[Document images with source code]
────────────────
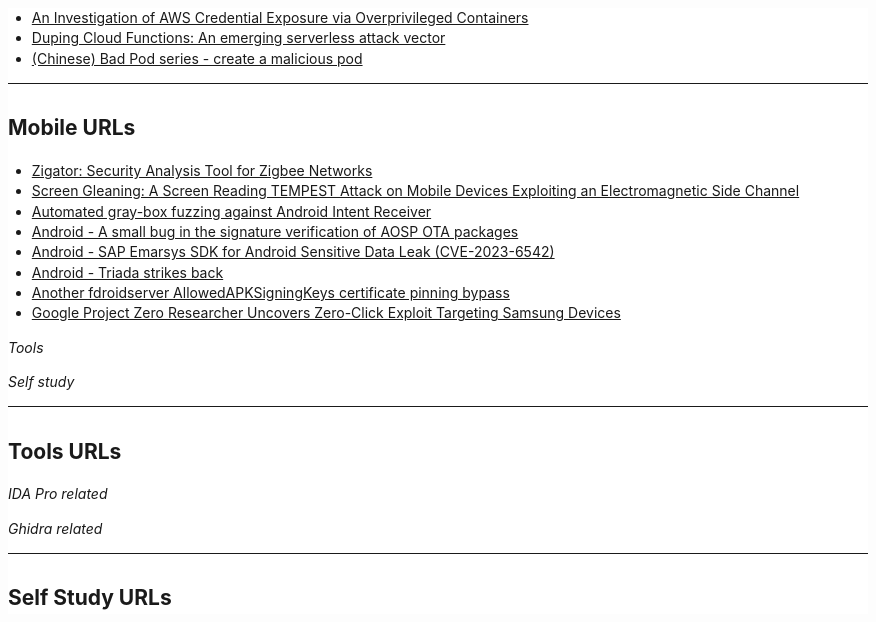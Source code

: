 * [An Investigation of AWS Credential Exposure via Overprivileged Containers](https://www.trendmicro.com/en_hk/research/25/f/aws-credential-exposure-overprivileged-containers.html)
* [Duping Cloud Functions: An emerging serverless attack vector](https://blog.talosintelligence.com/duping-cloud-functions-an-emerging-serverless-attack-vector/)
* [(Chinese) Bad Pod series - create a malicious pod](https://www.freebuf.com/articles/container/388388.html)

---


## Mobile URLs

* [Zigator: Security Analysis Tool for Zigbee Networks](https://mews.sv.cmu.edu/research/zigator/)
* [Screen Gleaning: A Screen Reading TEMPEST Attack on Mobile Devices Exploiting an
Electromagnetic Side Channel](https://www.ndss-symposium.org/wp-content/uploads/ndss2021_4B-2_23021_paper.pdf)
* [Automated gray-box fuzzing against Android Intent Receiver](https://github.com/sslab-gatech/MALintent)
* [Android - A small bug in the signature verification of AOSP OTA packages](https://blog.quarkslab.com/aosp_ota_signature_bug.html)
* [Android - SAP Emarsys SDK for Android Sensitive Data Leak (CVE-2023-6542)](https://www.rcesecurity.com/2025/04/sap-emarsys-sdk-for-android-sensitive-data-leak-cve-2023-6542/)
* [Android - Triada strikes back](https://securelist.com/triada-trojan-modules-analysis/116380/)
* [Another fdroidserver AllowedAPKSigningKeys certificate pinning bypass](https://seclists.org/oss-sec/2025/q1/0)
* [Google Project Zero Researcher Uncovers Zero-Click Exploit Targeting Samsung Devices](https://thehackernews.com/2025/01/google-project-zero-researcher-uncovers.html)


*Tools*

*Self study*

---


## Tools URLs

*IDA Pro related*

*Ghidra related*


---

## Self Study URLs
────────────────
> **YOUR INSTRUCTIONS**:
Extract exactly and only the lines above from the line containing "## Mobile URLs" through the line containing "[Android - SAP", both end lines included.

> **FINISHED TASK**:
## Mobile URLs

* [Zigator: Security Analysis Tool for Zigbee Networks](https://mews.sv.cmu.edu/research/zigator/)
* [Screen Gleaning: A Screen Reading TEMPEST Attack on Mobile Devices Exploiting an
Electromagnetic Side Channel](https://www.ndss-symposium.org/wp-content/uploads/ndss2021_4B-2_23021_paper.pdf)
* [Automated gray-box fuzzing against Android Intent Receiver](https://github.com/sslab-gatech/MALintent)
* [Android - A small bug in the signature verification of AOSP OTA packages](https://blog.quarkslab.com/aosp_ota_signature_bug.html)
* [Android - SAP Emarsys SDK for Android Sensitive Data Leak (CVE-2023-6542)](https://www.rcesecurity.com/2025/04/sap-emarsys-sdk-for-android-sensitive-data-leak-cve-2023-6542/)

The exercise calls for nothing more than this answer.